Don't Blame the ELBO! A Linear VAE Perspective on Posterior Collapse (1911.02469v1)

Abstract: Posterior collapse in Variational Autoencoders (VAEs) arises when the variational posterior distribution closely matches the prior for a subset of latent variables. This paper presents a simple and intuitive explanation for posterior collapse through the analysis of linear VAEs and their direct correspondence with Probabilistic PCA (pPCA). We explain how posterior collapse may occur in pPCA due to local maxima in the log marginal likelihood. Unexpectedly, we prove that the ELBO objective for the linear VAE does not introduce additional spurious local maxima relative to log marginal likelihood. We show further that training a linear VAE with exact variational inference recovers an identifiable global maximum corresponding to the principal component directions.
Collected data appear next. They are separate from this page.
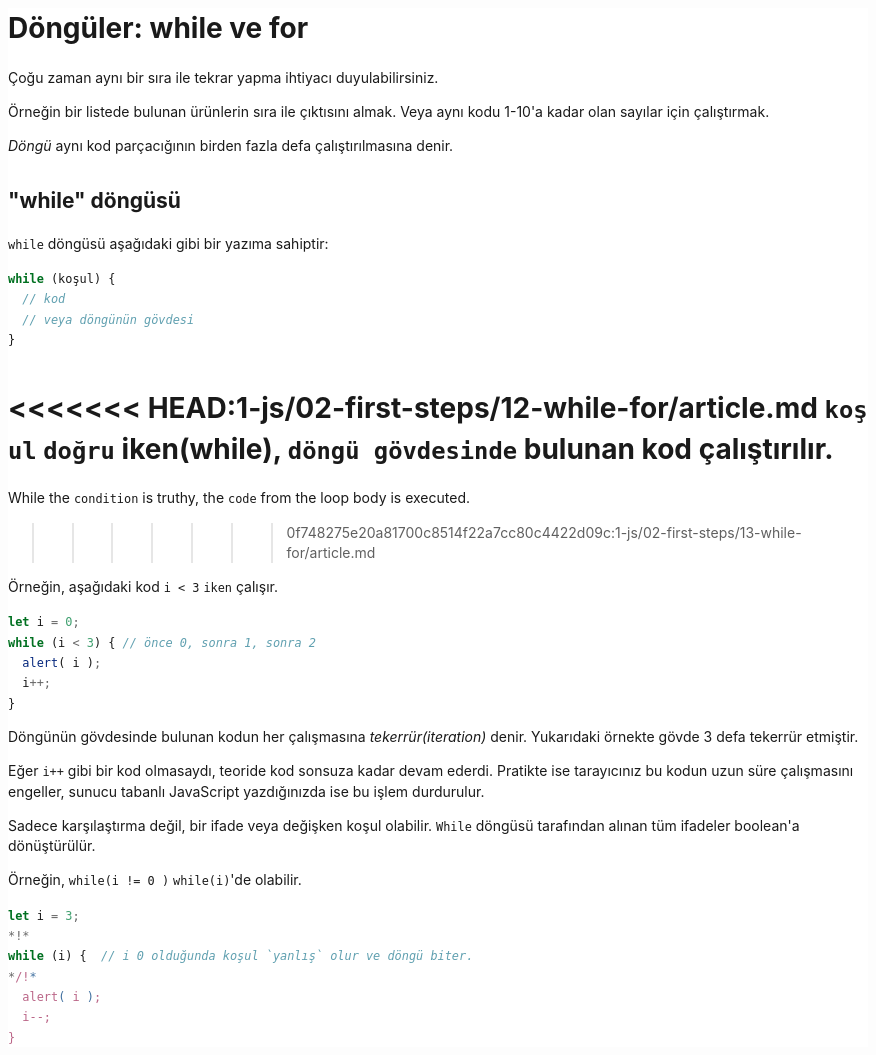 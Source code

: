 # Döngüler: while ve for

Çoğu zaman aynı bir sıra ile tekrar yapma ihtiyacı duyulabilirsiniz.

Örneğin bir listede bulunan ürünlerin sıra ile çıktısını almak. Veya aynı kodu 1-10'a kadar olan sayılar için çalıştırmak.

*Döngü* aynı kod parçacığının birden fazla defa çalıştırılmasına denir.

## "while" döngüsü

`while` döngüsü aşağıdaki gibi bir yazıma sahiptir:

```js
while (koşul) {
  // kod
  // veya döngünün gövdesi 
}
```

<<<<<<< HEAD:1-js/02-first-steps/12-while-for/article.md
`koşul` `doğru` iken(while), `döngü gövdesinde` bulunan kod çalıştırılır.
=======
While the `condition` is truthy, the `code` from the loop body is executed.
>>>>>>> 0f748275e20a81700c8514f22a7cc80c4422d09c:1-js/02-first-steps/13-while-for/article.md

Örneğin, aşağıdaki kod `i < 3` `iken` çalışır.

```js run
let i = 0;
while (i < 3) { // önce 0, sonra 1, sonra 2
  alert( i );
  i++;
}
```
Döngünün gövdesinde bulunan kodun her çalışmasına *tekerrür(iteration)* denir. Yukarıdaki örnekte gövde 3 defa tekerrür etmiştir.

Eğer `i++` gibi bir kod olmasaydı, teoride kod sonsuza kadar devam ederdi. Pratikte ise tarayıcınız bu kodun uzun süre çalışmasını engeller, sunucu tabanlı JavaScript yazdığınızda ise bu işlem durdurulur.

Sadece karşılaştırma değil, bir ifade veya değişken koşul olabilir. `While` döngüsü tarafından alınan tüm ifadeler boolean'a dönüştürülür.

Örneğin, `while(i != 0 )` `while(i)`'de olabilir.

```js run
let i = 3;
*!*
while (i) {  // i 0 olduğunda koşul `yanlış` olur ve döngü biter.
*/!*
  alert( i );
  i--;
}
```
Empirically, we find that our linear analysis is predictive even for high-capacity, non-linear VAEs and helps explain the relationship between the observation noise, local maxima, and posterior collapse in deep Gaussian VAEs.

• The paper challenges the common belief that the ELBO objective directly causes posterior collapse in VAEs, demonstrating through linear models that the issue originates from the underlying marginal likelihood optimization itself.
• Analytical results from linear VAEs show they find global optima corresponding to pPCA directions, confirming the ELBO does not introduce spurious local maxima responsible for collapse.
• Findings from linear VAEs predict behavior in deep non-linear VAEs, suggesting solutions to posterior collapse should focus on model architecture and observation noise rather than just ELBO modifications.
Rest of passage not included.